La suspension du report de l’âge normal de liquidation des retraites concentre l’attention médiatique, mais elle masque une réforme moins visible glissée dans le projet de loi de financement de la Sécurité sociale (PLFSS) pour 2026 : un durcissement important du cumul emploi‑retraite, c’est‑à‑dire la possibilité de poursuivre ou de reprendre une activité professionnelle tout en percevant simultanément une pension de retraite et un revenu d’activité.
Une estimation incertaine du phénomène
Le nombre de personnes en cumul emploi‑retraite est difficile à chiffrer précisément.

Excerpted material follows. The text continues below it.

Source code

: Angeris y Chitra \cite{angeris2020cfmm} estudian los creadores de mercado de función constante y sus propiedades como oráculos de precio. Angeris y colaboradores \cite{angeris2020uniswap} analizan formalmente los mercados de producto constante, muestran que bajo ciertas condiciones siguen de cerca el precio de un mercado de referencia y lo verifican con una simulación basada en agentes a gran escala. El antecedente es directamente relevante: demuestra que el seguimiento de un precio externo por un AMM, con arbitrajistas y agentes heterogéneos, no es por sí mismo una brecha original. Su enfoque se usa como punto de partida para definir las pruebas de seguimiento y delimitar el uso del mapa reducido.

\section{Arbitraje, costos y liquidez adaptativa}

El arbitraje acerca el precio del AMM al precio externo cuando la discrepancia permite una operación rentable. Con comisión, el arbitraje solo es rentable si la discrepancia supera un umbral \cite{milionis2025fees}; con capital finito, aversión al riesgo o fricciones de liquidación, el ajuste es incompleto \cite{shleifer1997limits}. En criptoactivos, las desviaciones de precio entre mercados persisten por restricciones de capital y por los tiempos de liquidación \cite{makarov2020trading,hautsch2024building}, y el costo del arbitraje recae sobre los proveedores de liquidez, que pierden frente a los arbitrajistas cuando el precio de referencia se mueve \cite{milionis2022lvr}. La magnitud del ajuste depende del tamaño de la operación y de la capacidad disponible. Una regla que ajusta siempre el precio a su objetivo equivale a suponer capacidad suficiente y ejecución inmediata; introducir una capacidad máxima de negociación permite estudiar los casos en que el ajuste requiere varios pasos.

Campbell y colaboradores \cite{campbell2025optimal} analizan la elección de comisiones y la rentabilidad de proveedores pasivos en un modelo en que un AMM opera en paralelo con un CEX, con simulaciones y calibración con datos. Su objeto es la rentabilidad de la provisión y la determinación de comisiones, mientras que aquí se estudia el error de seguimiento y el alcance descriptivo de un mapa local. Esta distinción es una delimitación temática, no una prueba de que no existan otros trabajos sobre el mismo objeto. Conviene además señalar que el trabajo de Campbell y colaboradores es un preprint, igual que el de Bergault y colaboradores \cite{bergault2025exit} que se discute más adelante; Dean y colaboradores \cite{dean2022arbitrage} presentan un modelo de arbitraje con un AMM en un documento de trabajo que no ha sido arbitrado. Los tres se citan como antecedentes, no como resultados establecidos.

Les régimes de retraite peinent à suivre en temps réel les reprises d’activité lorsqu’un retraité exerce dans un autre régime — l’exemple cité est celui d’une ancienne ouvrière qui vend des créations artisanales en tant qu’autoentrepreneuse.
L’enquête Emploi recensait un peu plus de 600 000 personnes en cumul en 2023. Toutefois, des travaux récents de l’Institut national de la statistique et des études économiques (Insee) font apparaître une forte sous‑déclaration de ces activités par les retraités et suggèrent que l’effectif réel pourrait s’approcher plutôt du million.
Un changement de cap par rapport à 2023
Le cumul emploi‑retraite avait été aménagé à chaque réforme des retraites. La réforme de 2023 a notamment introduit une mesure dite de « recharge » : l’activité professionnelle exercée pendant la retraite pouvait donner lieu à une « recharge » de droits à pension, ce qui favorisait la reprise d’activité.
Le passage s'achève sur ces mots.